As they left the room, he asked once more, “What happened to you as a child?”
She gave him the same blank gaze she had always responded with when he tried to pry, and pulled on his hand. “Come let me pour you a drink.”
They settled on the glassed-in veranda, the lights so low they could study the play of moonlight on water and the glow of Wrightsville Beach across the bay. He watched her pour him an oversized single malt, slip off her shoes, and pad across the carpet to where he sat. Her eyes were so dark that it was only when he was close enough to taste her lips that he could make out the colors, and the moods, and the faint flickers of anything other than calm craving. Her long hair was a shade or two off black, depending upon the light, and framed her face with ardent precision. Her lips were astonishingly pale, her skin almost translucent. Her few freckles were so blanched they disappeared with the faintest frosting of powder. Or emerged when Erin wished to look her youngest. Her most alluring. Like now.
She folded herself down so that she rested on the carpet by his feet. She wrapped her arms around his calves, leaned her chin upon his thigh, and asked in as mournful a tone as he had ever heard, “Where did it all go so wrong?”
She could have been reading the brand upon his heart. He took a hard slug from his goblet, the liquid fire a mimicry of the heat raised by her words.
Erin leaned over him, her eyes hooded with the satisfaction of his response. Her lips were as warm and welcoming as he remembered. As he could never forget. The taste was of honey and the scotch’s smoky sorrow.
Dale was back inside the dream for the first time in almost a year. He stood in the stadium for the seventh and final game of his professional football career. The rest
of his teammates were huddled and huffing from the previous play.

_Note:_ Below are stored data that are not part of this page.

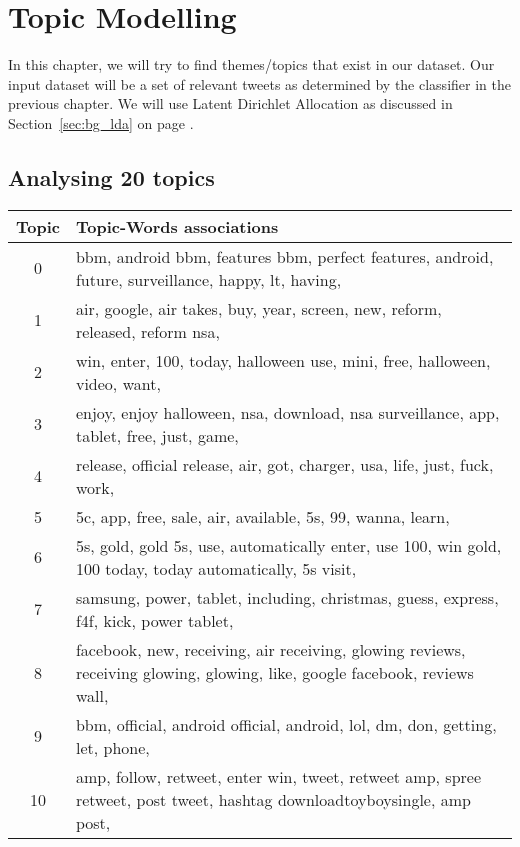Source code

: \chapter{Topic Modelling}
\label{cha:topic_modelling}
In this chapter, we will try to find themes/topics that exist in our dataset. Our input dataset will
be a set of relevant tweets as determined by the classifier in the previous chapter. We will use
Latent Dirichlet Allocation as discussed in Section~\ref{sec:bg_lda} on page \pageref{sec:bg_lda}.

\section{Analysing 20 topics}
\label{sec:analysing_20_topics}
\begin{table}
  \begin{tabular}{c p{16cm}} \toprule
    Topic & Topic-Words associations \\ \midrule
    0     & bbm, android bbm, features bbm, perfect features, android, future, surveillance, happy, lt, having, \\ \midrule
    1     & air, google, air takes, buy, year, screen, new, reform, released, reform nsa, \\ \midrule
    2     & win, enter, 100, today, halloween use, mini, free, halloween, video, want, \\ \midrule
    3     & enjoy, enjoy halloween, nsa, download, nsa surveillance, app, tablet, free, just, game, \\ \midrule
    4     & release, official release, air, got, charger, usa, life, just, fuck, work, \\ \midrule
    5     & 5c, app, free, sale, air, available, 5s, 99, wanna, learn, \\ \midrule
    6     & 5s, gold, gold 5s, use, automatically enter, use 100, win gold, 100 today, today automatically, 5s visit, \\ \midrule
    7     & samsung, power, tablet, including, christmas, guess, express, f4f, kick, power tablet, \\ \midrule
    8     & facebook, new, receiving, air receiving, glowing reviews, receiving glowing, glowing, like, google facebook, reviews wall, \\ \midrule
    9     & bbm, official, android official, android, lol, dm, don, getting, let, phone, \\ \midrule
    10    & amp, follow, retweet, enter win, tweet, retweet amp, spree retweet, post tweet, hashtag downloadtoyboysingle, amp post, \\ \midrule

\end{tabular}
\end{table}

Dale took a moment to look around the stadium, almost as though he knew what was about to come. The capacity crowd shouted with one continuous voice. The pennants shimmered, the band’s brass instruments flickered under the lights, the grass was impossibly green, the evening incredibly pure.
That much had actually happened.
In the dream, the quarterback shouted words Dale did not hear. Dale started to ask what he was supposed to do, but the team was already moving into formation. He shouted for them to wait, but the ball was snapped. The quarterback turned and slapped the ball into Dale’s gut. Dale wanted to run. He knew that was his job. But his feet were caught. The grass had turned into vines, and the vines writhed and hissed and bared venomous fangs.
Then he was struck. Just like it had actually happened. One from the left and low, the other from the right and high. His bones crunched, low and high, and once again Dale heard them go from inside his skull.
The defensive linesman who had broken his collarbone rose first. He looked down at Dale, pinned to the ground by a fractured hip, and grinned. He said something lost to the blaring whistles and the shouts of his own teammates. Then the linesman reached down and given Dale’s helmet a little farewell pat. Just as had actually happened.
The dream sequence’s pattern was so well grooved Dale could be trapped inside and still watch it as he would a training film. At least now there was no pain, even as time slowed and the refs clustered and the doctor did his slow-motion dance across the turf toward him. The crowd’s roar changed now, from frenetic and thrilling to hungry. He was trapped on the ground, the latest morsel for them to devour. He had actually lain there for about five minutes, while the team doctor shot him full of painkillers and fitted a steel brace to his neck and back, in case he had fractured his spine. In the dream he usually lay there for aeons, watching the crowd disperse with his team, and the seasons change, and the snow fall and cover him utterly. But tonight the doctor grabbed his arm and shook him hard, screaming for him to wake up, wake up, wake up.